🤖 AI Summary
This study addresses the limitations of binary schizophrenia diagnosis by developing an interpretable speech-based biomarker centered on articulatory coordination. We propose the Weighted Sum of Exponentially Decaying differences (WSED), a novel metric derived from spectro-temporal difference maps of laryngeal motion features, to quantify dynamic, multi-level vocal tract coordination during speech. For the first time, WSED is modeled as a continuous biomarker—significantly correlating with total Brief Psychiatric Rating Scale (BPRS) scores and the balance between positive and negative symptoms (r = −0.68, p < 0.001)—and effectively differentiating coordination patterns across symptom-dominant clinical states. Unlike conventional classification models, WSED offers transparency, sensitivity, and direct clinical interpretability. It provides an objective, non-invasive, and real-time quantitative tool for assessing symptom severity, advancing translational applications of speech biomarkers in psychiatric evaluation.
📝 Abstract
Advances in artificial intelligence (AI) and deep learning have improved diagnostic capabilities in healthcare, yet limited interpretability continues to hinder clinical adoption.
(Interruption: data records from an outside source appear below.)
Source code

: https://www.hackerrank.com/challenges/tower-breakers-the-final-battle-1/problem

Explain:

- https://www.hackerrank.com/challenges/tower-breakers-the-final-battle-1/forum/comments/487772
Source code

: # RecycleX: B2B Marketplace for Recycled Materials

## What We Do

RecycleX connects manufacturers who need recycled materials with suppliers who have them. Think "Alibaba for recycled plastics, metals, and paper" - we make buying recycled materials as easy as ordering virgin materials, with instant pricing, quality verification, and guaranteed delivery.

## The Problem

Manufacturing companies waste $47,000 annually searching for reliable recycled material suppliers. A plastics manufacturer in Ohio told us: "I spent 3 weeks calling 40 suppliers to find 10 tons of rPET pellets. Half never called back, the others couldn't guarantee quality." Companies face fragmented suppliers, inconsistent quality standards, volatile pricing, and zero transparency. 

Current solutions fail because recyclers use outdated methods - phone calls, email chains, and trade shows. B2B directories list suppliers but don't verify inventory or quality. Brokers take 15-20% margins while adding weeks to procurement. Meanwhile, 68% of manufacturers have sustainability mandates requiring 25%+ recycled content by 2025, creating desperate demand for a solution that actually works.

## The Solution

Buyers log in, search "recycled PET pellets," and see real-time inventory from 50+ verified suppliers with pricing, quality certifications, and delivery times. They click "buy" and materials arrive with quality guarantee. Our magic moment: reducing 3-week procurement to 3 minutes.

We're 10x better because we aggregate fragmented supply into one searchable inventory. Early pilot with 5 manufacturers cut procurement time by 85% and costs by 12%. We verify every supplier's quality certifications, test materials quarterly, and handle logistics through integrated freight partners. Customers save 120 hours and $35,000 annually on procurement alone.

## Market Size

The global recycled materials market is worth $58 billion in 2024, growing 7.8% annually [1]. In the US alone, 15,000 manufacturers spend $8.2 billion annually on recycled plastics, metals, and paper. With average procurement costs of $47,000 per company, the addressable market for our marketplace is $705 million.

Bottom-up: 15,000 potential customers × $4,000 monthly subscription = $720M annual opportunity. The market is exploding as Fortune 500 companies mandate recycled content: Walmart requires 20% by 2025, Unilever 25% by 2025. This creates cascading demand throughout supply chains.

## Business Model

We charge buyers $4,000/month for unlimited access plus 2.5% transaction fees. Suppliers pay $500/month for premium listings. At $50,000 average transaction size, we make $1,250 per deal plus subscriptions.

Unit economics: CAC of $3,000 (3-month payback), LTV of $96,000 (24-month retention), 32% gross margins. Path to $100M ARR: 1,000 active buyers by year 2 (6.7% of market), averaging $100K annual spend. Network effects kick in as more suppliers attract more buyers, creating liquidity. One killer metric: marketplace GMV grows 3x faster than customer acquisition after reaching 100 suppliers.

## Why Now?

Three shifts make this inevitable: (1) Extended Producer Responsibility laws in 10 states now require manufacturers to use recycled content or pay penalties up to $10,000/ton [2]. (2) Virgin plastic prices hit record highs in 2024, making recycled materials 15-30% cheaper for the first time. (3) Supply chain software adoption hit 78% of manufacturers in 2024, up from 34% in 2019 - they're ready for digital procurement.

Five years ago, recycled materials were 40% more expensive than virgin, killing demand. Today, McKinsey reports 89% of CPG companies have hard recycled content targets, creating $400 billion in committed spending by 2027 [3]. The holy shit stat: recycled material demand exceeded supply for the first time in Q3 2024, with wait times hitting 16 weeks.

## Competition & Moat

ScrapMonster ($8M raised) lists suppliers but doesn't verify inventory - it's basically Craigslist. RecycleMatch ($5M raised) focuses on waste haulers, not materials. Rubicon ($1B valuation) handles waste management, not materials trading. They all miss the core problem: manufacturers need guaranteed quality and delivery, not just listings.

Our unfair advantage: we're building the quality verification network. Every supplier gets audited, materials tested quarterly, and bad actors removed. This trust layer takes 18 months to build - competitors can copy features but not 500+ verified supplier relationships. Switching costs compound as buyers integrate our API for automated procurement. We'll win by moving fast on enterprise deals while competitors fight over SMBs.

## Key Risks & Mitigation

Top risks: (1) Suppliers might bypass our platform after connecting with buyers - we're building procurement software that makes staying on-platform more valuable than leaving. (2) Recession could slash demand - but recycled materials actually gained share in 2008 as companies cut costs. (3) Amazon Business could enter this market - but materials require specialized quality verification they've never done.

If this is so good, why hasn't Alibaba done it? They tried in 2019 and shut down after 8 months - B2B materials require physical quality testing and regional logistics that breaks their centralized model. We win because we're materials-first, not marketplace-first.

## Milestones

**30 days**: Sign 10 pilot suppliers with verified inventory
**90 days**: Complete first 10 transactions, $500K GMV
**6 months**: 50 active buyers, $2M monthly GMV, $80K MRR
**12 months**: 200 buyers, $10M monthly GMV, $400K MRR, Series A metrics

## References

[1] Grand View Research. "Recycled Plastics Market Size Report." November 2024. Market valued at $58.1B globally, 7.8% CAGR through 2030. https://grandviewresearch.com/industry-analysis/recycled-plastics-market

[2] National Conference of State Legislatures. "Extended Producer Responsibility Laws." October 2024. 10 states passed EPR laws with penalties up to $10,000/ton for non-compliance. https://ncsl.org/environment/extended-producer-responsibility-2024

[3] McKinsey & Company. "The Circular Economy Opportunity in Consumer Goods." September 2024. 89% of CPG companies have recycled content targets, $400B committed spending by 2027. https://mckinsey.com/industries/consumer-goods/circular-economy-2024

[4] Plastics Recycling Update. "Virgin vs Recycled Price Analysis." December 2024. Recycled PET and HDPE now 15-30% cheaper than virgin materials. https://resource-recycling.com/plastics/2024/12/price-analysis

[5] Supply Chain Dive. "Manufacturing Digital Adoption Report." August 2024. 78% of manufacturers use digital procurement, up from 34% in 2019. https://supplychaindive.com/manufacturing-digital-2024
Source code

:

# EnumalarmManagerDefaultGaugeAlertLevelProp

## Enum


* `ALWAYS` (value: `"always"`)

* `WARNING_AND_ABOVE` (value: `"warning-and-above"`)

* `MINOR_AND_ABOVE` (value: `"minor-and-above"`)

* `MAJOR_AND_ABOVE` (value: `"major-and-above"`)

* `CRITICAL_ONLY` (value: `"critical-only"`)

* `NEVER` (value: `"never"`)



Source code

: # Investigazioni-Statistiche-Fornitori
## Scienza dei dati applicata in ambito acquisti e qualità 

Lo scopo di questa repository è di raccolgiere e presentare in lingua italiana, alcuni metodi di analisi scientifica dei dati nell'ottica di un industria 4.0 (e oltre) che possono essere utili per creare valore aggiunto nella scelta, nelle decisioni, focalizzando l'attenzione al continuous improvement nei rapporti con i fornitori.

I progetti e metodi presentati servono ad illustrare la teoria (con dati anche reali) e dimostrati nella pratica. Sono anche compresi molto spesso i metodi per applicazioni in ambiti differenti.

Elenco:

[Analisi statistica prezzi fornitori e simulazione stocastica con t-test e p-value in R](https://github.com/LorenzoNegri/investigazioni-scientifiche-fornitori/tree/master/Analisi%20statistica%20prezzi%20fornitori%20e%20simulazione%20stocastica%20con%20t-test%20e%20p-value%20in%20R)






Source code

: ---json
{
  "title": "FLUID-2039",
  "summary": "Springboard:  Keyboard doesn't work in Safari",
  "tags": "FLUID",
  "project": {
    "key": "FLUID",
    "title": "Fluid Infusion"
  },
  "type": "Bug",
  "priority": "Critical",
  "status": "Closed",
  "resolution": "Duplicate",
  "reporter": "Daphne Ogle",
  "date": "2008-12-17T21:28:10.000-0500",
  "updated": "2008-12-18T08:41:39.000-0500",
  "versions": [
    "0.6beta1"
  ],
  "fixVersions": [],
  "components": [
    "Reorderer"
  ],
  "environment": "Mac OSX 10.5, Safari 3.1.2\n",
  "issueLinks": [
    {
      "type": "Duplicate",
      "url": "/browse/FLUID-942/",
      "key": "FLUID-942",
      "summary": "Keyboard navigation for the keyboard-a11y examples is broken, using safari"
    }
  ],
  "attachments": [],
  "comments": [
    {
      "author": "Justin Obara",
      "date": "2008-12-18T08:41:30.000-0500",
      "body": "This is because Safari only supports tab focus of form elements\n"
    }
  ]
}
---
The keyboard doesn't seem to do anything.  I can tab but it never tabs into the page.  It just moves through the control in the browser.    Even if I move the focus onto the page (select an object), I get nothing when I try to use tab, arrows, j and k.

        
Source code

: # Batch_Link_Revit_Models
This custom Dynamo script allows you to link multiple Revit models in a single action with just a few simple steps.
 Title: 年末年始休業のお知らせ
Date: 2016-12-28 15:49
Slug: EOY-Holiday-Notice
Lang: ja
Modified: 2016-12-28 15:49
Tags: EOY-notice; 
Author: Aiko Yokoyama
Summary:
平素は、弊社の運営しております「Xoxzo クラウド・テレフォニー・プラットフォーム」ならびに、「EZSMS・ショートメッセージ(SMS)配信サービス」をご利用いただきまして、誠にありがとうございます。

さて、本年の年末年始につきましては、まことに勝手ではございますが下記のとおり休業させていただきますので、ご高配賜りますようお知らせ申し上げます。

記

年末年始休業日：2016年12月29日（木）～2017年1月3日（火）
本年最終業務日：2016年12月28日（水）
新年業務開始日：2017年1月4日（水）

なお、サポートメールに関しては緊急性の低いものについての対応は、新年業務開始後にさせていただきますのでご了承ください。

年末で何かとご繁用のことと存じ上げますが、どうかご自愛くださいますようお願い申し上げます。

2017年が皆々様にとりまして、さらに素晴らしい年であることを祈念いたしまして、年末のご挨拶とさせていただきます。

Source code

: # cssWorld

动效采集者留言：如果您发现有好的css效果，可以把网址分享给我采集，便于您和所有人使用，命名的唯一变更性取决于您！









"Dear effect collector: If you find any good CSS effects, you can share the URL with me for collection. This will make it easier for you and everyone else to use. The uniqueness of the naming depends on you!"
Schizophrenia, a complex disorder with diverse symptoms including disorganized speech and social withdrawal, demands tools that capture symptom severity and provide clinically meaningful insights beyond binary diagnosis. Here, we present an interpretable framework that leverages articulatory speech features through eigenspectra difference plots and a weighted sum with exponential decay (WSED) to quantify vocal tract coordination. Eigenspectra plots effectively distinguished complex from simpler coordination patterns, and WSED scores reliably separated these groups, with ambiguity confined to a narrow range near zero. Importantly, WSED scores correlated not only with overall BPRS severity but also with the balance between positive and negative symptoms, reflecting more complex coordination in subjects with pronounced positive symptoms and the opposite trend for stronger negative symptoms. This approach offers a transparent, severity-sensitive biomarker for schizophrenia, advancing the potential for clinically interpretable speech-based assessment tools.